Given data:
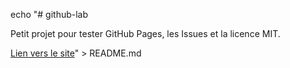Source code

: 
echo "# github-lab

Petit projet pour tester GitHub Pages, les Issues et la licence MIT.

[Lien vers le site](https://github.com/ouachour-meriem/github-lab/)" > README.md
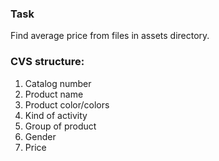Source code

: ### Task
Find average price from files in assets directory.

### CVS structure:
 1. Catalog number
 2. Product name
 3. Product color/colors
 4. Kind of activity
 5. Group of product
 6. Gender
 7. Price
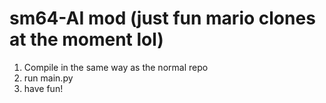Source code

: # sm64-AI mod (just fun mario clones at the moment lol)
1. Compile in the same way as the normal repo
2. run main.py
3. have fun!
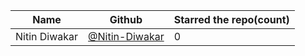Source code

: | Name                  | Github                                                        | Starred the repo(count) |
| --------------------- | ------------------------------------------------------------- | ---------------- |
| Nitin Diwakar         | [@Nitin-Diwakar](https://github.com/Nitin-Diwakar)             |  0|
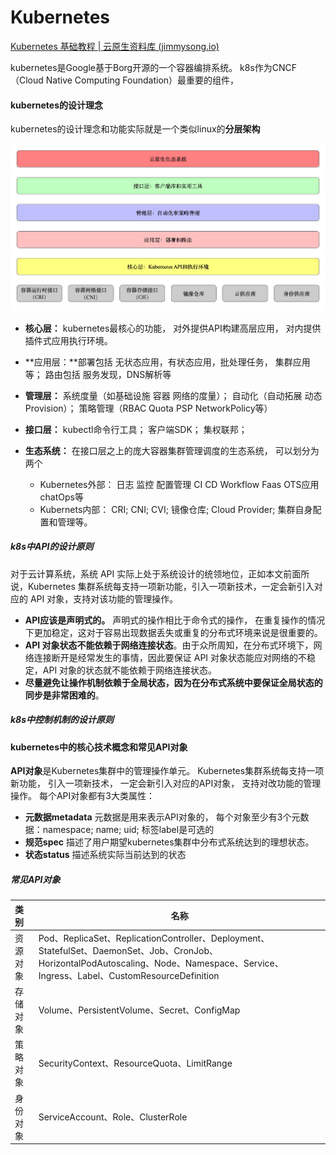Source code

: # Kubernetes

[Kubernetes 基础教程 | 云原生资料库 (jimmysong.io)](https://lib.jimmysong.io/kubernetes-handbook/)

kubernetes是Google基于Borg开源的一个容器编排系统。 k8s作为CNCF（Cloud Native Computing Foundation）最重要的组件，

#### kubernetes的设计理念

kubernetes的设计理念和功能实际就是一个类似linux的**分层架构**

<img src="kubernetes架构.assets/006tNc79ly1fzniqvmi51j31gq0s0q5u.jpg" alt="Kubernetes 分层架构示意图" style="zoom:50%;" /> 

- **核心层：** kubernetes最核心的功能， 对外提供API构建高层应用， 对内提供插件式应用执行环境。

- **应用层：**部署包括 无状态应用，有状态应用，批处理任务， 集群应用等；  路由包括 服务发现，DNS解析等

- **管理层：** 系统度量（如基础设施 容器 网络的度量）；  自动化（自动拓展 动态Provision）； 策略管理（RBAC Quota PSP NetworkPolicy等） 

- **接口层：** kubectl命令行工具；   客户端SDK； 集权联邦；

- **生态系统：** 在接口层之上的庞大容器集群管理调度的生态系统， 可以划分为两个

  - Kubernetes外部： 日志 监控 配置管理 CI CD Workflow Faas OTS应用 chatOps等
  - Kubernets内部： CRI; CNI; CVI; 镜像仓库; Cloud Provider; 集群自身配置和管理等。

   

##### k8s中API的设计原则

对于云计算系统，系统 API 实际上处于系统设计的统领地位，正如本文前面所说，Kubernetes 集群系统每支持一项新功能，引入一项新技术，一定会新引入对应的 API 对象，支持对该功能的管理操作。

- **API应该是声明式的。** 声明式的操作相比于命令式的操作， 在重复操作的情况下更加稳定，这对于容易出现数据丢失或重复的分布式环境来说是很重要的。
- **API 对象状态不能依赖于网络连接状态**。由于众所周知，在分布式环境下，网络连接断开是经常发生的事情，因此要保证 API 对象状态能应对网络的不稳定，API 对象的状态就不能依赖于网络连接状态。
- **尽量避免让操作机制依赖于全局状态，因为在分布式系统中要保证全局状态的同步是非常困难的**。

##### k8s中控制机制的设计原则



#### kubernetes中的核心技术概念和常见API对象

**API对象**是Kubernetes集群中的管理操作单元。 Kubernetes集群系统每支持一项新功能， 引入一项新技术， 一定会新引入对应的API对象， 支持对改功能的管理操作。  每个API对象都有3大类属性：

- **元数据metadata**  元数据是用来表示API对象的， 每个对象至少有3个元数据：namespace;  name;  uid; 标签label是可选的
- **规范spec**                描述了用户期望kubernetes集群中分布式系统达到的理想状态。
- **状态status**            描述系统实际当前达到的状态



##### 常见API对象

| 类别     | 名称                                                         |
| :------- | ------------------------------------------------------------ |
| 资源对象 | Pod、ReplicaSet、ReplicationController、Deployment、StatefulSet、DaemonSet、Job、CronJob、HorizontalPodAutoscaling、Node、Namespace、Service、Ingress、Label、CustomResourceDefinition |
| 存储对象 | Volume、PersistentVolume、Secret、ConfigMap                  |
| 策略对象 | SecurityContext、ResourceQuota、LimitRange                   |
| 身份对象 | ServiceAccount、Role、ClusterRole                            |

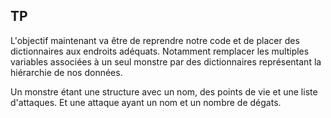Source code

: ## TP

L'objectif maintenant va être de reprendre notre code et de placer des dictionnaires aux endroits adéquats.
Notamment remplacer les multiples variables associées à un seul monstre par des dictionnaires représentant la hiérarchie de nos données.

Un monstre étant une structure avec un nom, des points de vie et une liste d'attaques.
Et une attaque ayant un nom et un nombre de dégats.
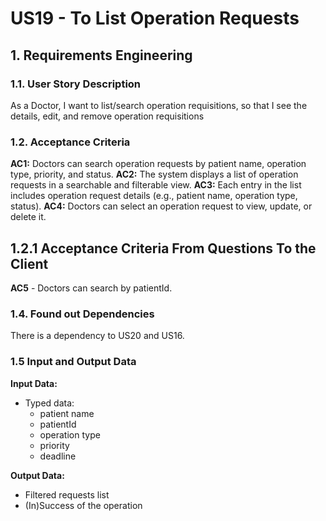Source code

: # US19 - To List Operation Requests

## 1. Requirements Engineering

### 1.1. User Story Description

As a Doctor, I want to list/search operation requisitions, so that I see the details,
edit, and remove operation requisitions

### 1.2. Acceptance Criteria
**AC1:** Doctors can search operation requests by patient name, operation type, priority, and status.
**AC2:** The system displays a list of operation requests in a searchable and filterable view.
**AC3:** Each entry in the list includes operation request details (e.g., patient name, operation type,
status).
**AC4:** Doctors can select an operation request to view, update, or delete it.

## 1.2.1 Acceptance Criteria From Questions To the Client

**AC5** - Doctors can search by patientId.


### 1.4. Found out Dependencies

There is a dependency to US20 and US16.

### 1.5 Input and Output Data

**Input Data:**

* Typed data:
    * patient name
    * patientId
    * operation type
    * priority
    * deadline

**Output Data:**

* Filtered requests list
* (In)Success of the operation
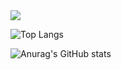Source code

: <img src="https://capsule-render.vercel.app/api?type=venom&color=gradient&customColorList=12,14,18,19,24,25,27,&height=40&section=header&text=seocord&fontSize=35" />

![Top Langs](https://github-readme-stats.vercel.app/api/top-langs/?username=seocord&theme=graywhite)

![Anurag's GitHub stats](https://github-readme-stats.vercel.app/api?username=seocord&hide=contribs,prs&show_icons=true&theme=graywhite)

Your task:
A faithful copy is needed: reproduce all of the data above, leaving the pictures out.

Completed exercise:
Source code

: 
echo "# github-lab

Petit projet pour tester GitHub Pages, les Issues et la licence MIT.

[Lien vers le site](https://github.com/ouachour-meriem/github-lab/)" > README.md
Source code

: ### Task
Find average price from files in assets directory.

### CVS structure:
 1. Catalog number
 2. Product name
 3. Product color/colors
 4. Kind of activity
 5. Group of product
 6. Gender
 7. Price
Source code

: # sm64-AI mod (just fun mario clones at the moment lol)
1. Compile in the same way as the normal repo
2. run main.py
3. have fun!
Source code

: | Name                  | Github                                                        | Starred the repo(count) |
| --------------------- | ------------------------------------------------------------- | ---------------- |
| Nitin Diwakar         | [@Nitin-Diwakar](https://github.com/Nitin-Diwakar)             |  0|
Source code

: # Kubernetes

[Kubernetes 基础教程 | 云原生资料库 (jimmysong.io)](https://lib.jimmysong.io/kubernetes-handbook/)

kubernetes是Google基于Borg开源的一个容器编排系统。 k8s作为CNCF（Cloud Native Computing Foundation）最重要的组件，

#### kubernetes的设计理念

kubernetes的设计理念和功能实际就是一个类似linux的**分层架构**

<img src="kubernetes架构.assets/006tNc79ly1fzniqvmi51j31gq0s0q5u.jpg" alt="Kubernetes 分层架构示意图" style="zoom:50%;" /> 

- **核心层：** kubernetes最核心的功能， 对外提供API构建高层应用， 对内提供插件式应用执行环境。

- **应用层：**部署包括 无状态应用，有状态应用，批处理任务， 集群应用等；  路由包括 服务发现，DNS解析等

- **管理层：** 系统度量（如基础设施 容器 网络的度量）；  自动化（自动拓展 动态Provision）； 策略管理（RBAC Quota PSP NetworkPolicy等） 

- **接口层：** kubectl命令行工具；   客户端SDK； 集权联邦；

- **生态系统：** 在接口层之上的庞大容器集群管理调度的生态系统， 可以划分为两个

  - Kubernetes外部： 日志 监控 配置管理 CI CD Workflow Faas OTS应用 chatOps等
  - Kubernets内部： CRI; CNI; CVI; 镜像仓库; Cloud Provider; 集群自身配置和管理等。

   

##### k8s中API的设计原则

对于云计算系统，系统 API 实际上处于系统设计的统领地位，正如本文前面所说，Kubernetes 集群系统每支持一项新功能，引入一项新技术，一定会新引入对应的 API 对象，支持对该功能的管理操作。

- **API应该是声明式的。** 声明式的操作相比于命令式的操作， 在重复操作的情况下更加稳定，这对于容易出现数据丢失或重复的分布式环境来说是很重要的。
- **API 对象状态不能依赖于网络连接状态**。由于众所周知，在分布式环境下，网络连接断开是经常发生的事情，因此要保证 API 对象状态能应对网络的不稳定，API 对象的状态就不能依赖于网络连接状态。
- **尽量避免让操作机制依赖于全局状态，因为在分布式系统中要保证全局状态的同步是非常困难的**。

##### k8s中控制机制的设计原则



#### kubernetes中的核心技术概念和常见API对象

**API对象**是Kubernetes集群中的管理操作单元。 Kubernetes集群系统每支持一项新功能， 引入一项新技术， 一定会新引入对应的API对象， 支持对改功能的管理操作。  每个API对象都有3大类属性：

- **元数据metadata**  元数据是用来表示API对象的， 每个对象至少有3个元数据：namespace;  name;  uid; 标签label是可选的
- **规范spec**                描述了用户期望kubernetes集群中分布式系统达到的理想状态。
- **状态status**            描述系统实际当前达到的状态



##### 常见API对象

| 类别     | 名称                                                         |
| :------- | ------------------------------------------------------------ |
| 资源对象 | Pod、ReplicaSet、ReplicationController、Deployment、StatefulSet、DaemonSet、Job、CronJob、HorizontalPodAutoscaling、Node、Namespace、Service、Ingress、Label、CustomResourceDefinition |
| 存储对象 | Volume、PersistentVolume、Secret、ConfigMap                  |
| 策略对象 | SecurityContext、ResourceQuota、LimitRange                   |
| 身份对象 | ServiceAccount、Role、ClusterRole                            |

Source code

: ## TP

L'objectif maintenant va être de reprendre notre code et de placer des dictionnaires aux endroits adéquats.
Notamment remplacer les multiples variables associées à un seul monstre par des dictionnaires représentant la hiérarchie de nos données.

Un monstre étant une structure avec un nom, des points de vie et une liste d'attaques.
Et une attaque ayant un nom et un nombre de dégats.
Source code

: # US19 - To List Operation Requests

## 1. Requirements Engineering

### 1.1. User Story Description

As a Doctor, I want to list/search operation requisitions, so that I see the details,
edit, and remove operation requisitions

### 1.2. Acceptance Criteria
**AC1:** Doctors can search operation requests by patient name, operation type, priority, and status.
**AC2:** The system displays a list of operation requests in a searchable and filterable view.
**AC3:** Each entry in the list includes operation request details (e.g., patient name, operation type,
status).
**AC4:** Doctors can select an operation request to view, update, or delete it.

## 1.2.1 Acceptance Criteria From Questions To the Client

**AC5** - Doctors can search by patientId.


### 1.4. Found out Dependencies

There is a dependency to US20 and US16.

### 1.5 Input and Output Data

**Input Data:**

* Typed data:
    * patient name
    * patientId
    * operation type
    * priority
    * deadline

**Output Data:**

* Filtered requests list
* (In)Success of the operation
Source code

: <img src="https://capsule-render.vercel.app/api?type=venom&color=gradient&customColorList=12,14,18,19,24,25,27,&height=40&section=header&text=seocord&fontSize=35" />

![Top Langs](https://github-readme-stats.vercel.app/api/top-langs/?username=seocord&theme=graywhite)

![Anurag's GitHub stats](https://github-readme-stats.vercel.app/api?username=seocord&hide=contribs,prs&show_icons=true&theme=graywhite)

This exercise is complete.